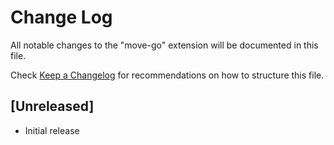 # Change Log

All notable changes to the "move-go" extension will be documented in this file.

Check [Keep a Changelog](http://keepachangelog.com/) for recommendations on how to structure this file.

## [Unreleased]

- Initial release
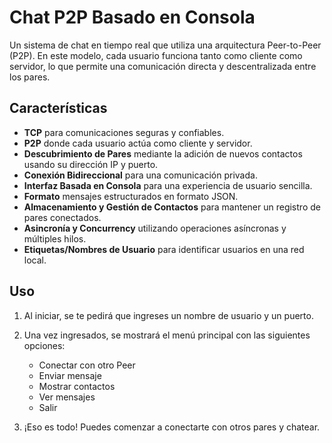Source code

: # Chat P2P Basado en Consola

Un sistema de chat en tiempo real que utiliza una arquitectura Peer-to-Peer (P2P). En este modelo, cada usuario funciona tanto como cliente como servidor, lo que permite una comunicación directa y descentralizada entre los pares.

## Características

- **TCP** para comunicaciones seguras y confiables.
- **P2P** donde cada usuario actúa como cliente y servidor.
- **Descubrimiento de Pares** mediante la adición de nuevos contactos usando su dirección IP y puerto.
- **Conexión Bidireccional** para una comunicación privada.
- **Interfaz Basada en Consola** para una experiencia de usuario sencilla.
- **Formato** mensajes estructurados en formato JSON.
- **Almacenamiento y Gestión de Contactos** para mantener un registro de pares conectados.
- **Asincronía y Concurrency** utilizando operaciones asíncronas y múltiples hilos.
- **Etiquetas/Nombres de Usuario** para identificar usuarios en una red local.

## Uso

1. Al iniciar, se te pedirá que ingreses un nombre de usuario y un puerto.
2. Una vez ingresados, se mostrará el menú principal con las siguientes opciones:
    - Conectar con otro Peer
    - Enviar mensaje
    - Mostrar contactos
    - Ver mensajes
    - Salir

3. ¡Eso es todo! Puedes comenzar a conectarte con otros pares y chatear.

----

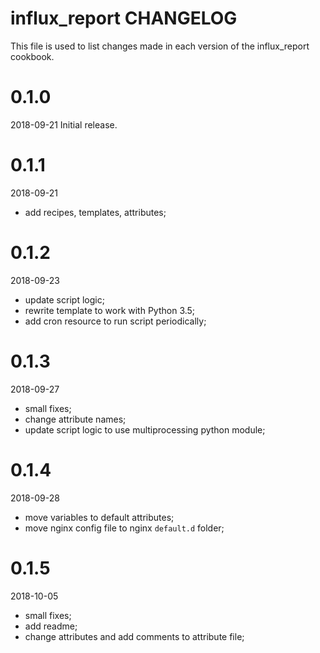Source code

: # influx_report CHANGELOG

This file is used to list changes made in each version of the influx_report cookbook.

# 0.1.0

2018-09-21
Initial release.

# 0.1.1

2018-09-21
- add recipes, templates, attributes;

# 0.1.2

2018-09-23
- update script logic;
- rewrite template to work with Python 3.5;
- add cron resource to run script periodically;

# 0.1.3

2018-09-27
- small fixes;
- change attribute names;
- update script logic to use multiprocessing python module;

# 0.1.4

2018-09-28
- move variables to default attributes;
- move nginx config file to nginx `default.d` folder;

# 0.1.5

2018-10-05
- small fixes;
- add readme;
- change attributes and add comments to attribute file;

----

In the entries above, please find the line with "- rewrite template to work with Python 3.5;" and the line with "- change attributes", then write out exactly those two lines and every line between them, and nothing more.

= SOLUTION FOR THIS TASK =
- rewrite template to work with Python 3.5;
- add cron resource to run script periodically;

# 0.1.3

2018-09-27
- small fixes;
- change attribute names;
- update script logic to use multiprocessing python module;

# 0.1.4

2018-09-28
- move variables to default attributes;
- move nginx config file to nginx `default.d` folder;

# 0.1.5

2018-10-05
- small fixes;
- add readme;
- change attributes and add comments to attribute file;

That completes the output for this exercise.